Which you may think I know very little about.
A note from BSM.
Until comparatively recent historical times, there were no quick and easy ways of adjusting the gearing of the oarsman's equipment.
There weren't (m)any female rowers either, so this is an ancient mariner's tale, and a mildly sexist one, too.
The most often needed and most often applied method of trying to accommodate mechanically to adverse conditions was to call on the crew to adjust themselves and their technique into the wind: "Shorten up! Rate up!". And more or less conversely when fair sailing.
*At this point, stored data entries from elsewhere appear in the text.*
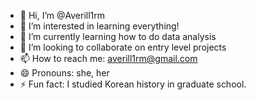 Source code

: - 👋 Hi, I’m @Averill1rm
- 👀 I’m interested in learning everything!
- 🌱 I’m currently learning how to do data analysis
- 💞️ I’m looking to collaborate on entry level projects
- 📫 How to reach me: averill1rm@gmail.com
- 😄 Pronouns: she, her
- ⚡ Fun fact: I studied Korean history in graduate school.

<!---
Averill1rm/Averill1rm is a ✨ special ✨ repository because its `README.md` (this file) appears on your GitHub profile.
You can click the Preview link to take a look at your changes.
--->
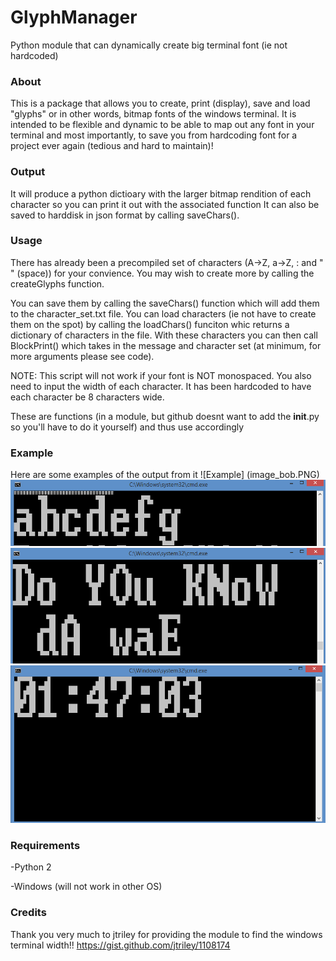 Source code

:# GlyphManager
Python module that can dynamically create big terminal font (ie not hardcoded)


### About

This is a package that allows you to create, print (display), save and load "glyphs" or in other words, bitmap fonts of the windows terminal.
It is intended to be flexible and dynamic to be able to map out any font in your terminal and most importantly, to save you from hardcoding font for a project ever again (tedious and hard to maintain)!


### Output

It will produce a python dictioary with the larger bitmap rendition of each character so you can print it out with the associated function
It can also be saved to harddisk in json format by calling saveChars().

### Usage

There has already been a precompiled set of characters (A->Z, a->Z, : and " " (space)) for your convience. You may wish to create more by calling the createGlyphs function. 

You can save them by calling the saveChars() function which will add them to the character_set.txt file.
You can load characters (ie not have to create them on the spot) by calling the loadChars() funciton whic returns a dictionary of characters in the file.
With these characters you can then call BlockPrint() which takes in the message and character set (at minimum, for more arguments please see code).

NOTE: This script will not work if your font is NOT monospaced. You also need to input the width of each character. It has been hardcoded to have each character be 8 characters wide.

These are functions (in a module, but github doesnt want to add the __init__.py so you'll have to do it yourself) and thus use accordingly

### Example

Here are some examples of the output from it
![Example] (image_bob.PNG)
![Example](image_alphabet.PNG)
![Example](image_text.PNG)
![Example](image_time.PNG)
### Requirements

-Python 2

-Windows (will not work in other OS)

### Credits

Thank you very much to jtriley for providing the module to find the windows terminal width!!
https://gist.github.com/jtriley/1108174
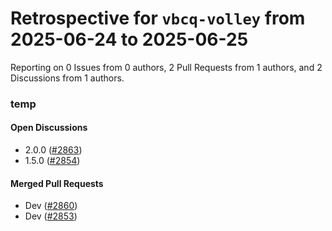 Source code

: # Retrospective for `vbcq-volley` from 2025-06-24 to 2025-06-25

Reporting on 0 Issues from 0 authors, 2 Pull Requests from 1 authors, and 2 Discussions from 1 authors.


### temp

#### Open Discussions

- 2.0.0 ([#2863](https://github.com/vbcq-volley/temp/discussions/2863))
- 1.5.0 ([#2854](https://github.com/vbcq-volley/temp/discussions/2854))

#### Merged Pull Requests

- Dev ([#2860](https://github.com/vbcq-volley/temp/pull/2860))
- Dev ([#2853](https://github.com/vbcq-volley/temp/pull/2853)) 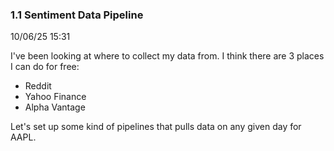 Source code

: ### 1.1 Sentiment Data Pipeline

10/06/25 15:31

I've been looking at where to collect my data from. I think there are 3 places I can do for free:
- Reddit
- Yahoo Finance
- Alpha Vantage

Let's set up some kind of pipelines that pulls data on any given day for AAPL. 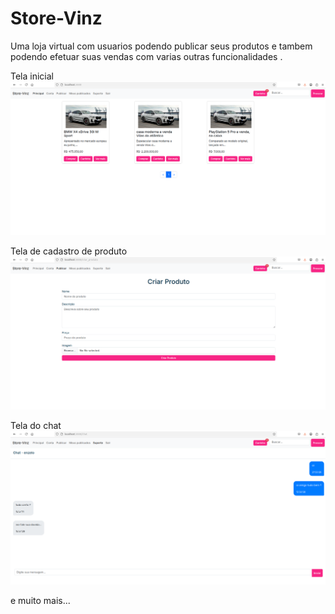 # Store-Vinz

Uma loja virtual com usuarios podendo publicar seus produtos e tambem podendo efetuar suas vendas com varias outras funcionalidades .


Tela inicial
![Descrição da Imagem](front-end/photos_projects/photo_home.png)

Tela de cadastro de produto
![Descrição da Imagem](front-end/photos_projects/photo_create.png)

Tela do chat
![Descrição da Imagem](front-end/photos_projects/photo_chat.png)

e muito mais...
But if your crew was sufficiently important and competent to merit such fine tuning - as was clearly the case of Proud Grandparent Michael Lapage's 1948 Olympic VIII - he notes ".......the Leander (pencil) blades were shaved down because of a very strong headwind." "Pencils" and other weapons of rowing need a separate article, but for the benefit of those less familiar with the 1950s and earlier, here is a brief explanation of "shaving down the blades" to make rowing easier when faced by unforgiving headwinds.
Prior to an important race in conditions such that the coach was uncertain whether the crew's strength would match the gearing, and/or, its stamina survive the course, he would persaude (another word for JMB's speeling B, q.v.) the boatman to shave some 1/8" to 1/4" off both the long edges of the blades (=spoons). These were constructed of wood, about 2'(=2 feet)long and some 6" (=6 inches), a fraction, wide at the tip; probably, sitka spruce + mahogany or other hardwood were used so the "shaving down" was done with a wood-plane or indeed with a 'spokeshave' to remove the bulk of the offcut first.
Thus "shaved down" the blade was able to slip in the water during the 'pulling' phase and so ease the gearing - the rate of striking could be kept up or at least seemingly higher than normal to allow the boat to be slowed down less during the 'run' phase.
The boatman used to remonstrate over this violation of "his" equipment - not least because he would find himself invited afterwards to splice and fair in new strips of timber onto the sides of the blades to return them to their standard dimensions, overnight even! I have to say that the rowers very seldom appreciated this sort of dedication of the backstage crew - likewise many other niceties of the day such as re-leathering of fixed-pin collars to the looms, fitting new copper-foil tips to the blades, and so on. You had to be a very "heavy" and hippopotamusical coach to get away with it.
Relatively feeble rowers were often routinely given shorter blades and/or oars, in addition to rowing with narrower blades. This was a privilege quite often accorded to the 'stroke' of crews so that as a normal rule he enjoyed a less taxing sport, not perhaps too exhausted even in a hard fought race to be able to lead by example, smiling at the cameras, looking his best, with immaculate unpressurised rowing technique to match; and he could raise the rate at will keeping the "engine room" on its toes and crying out for mercy.
The less well physically endowed members of crews might have rowed routinely with narrower and shorter blades.
These days such extempore adjustments to the blades themselves are seldom resorted to - partly because of the difficulty and comparative non-reversibility of altering the width of plastic blades, and partly because there are so many other easier and immediately effective ways of adjusting the gearing. I was perhaps amongst the last of a dying breed to use this technique quite generally while coaching at Monkton. And I did have to rectify the damage myself, at least. But it is of course still true that younger men's and boys' crews and women's crews will usually row with suitably sized oars and blades and riggers to match their physiques, more or less.
But there is not much shaving these days.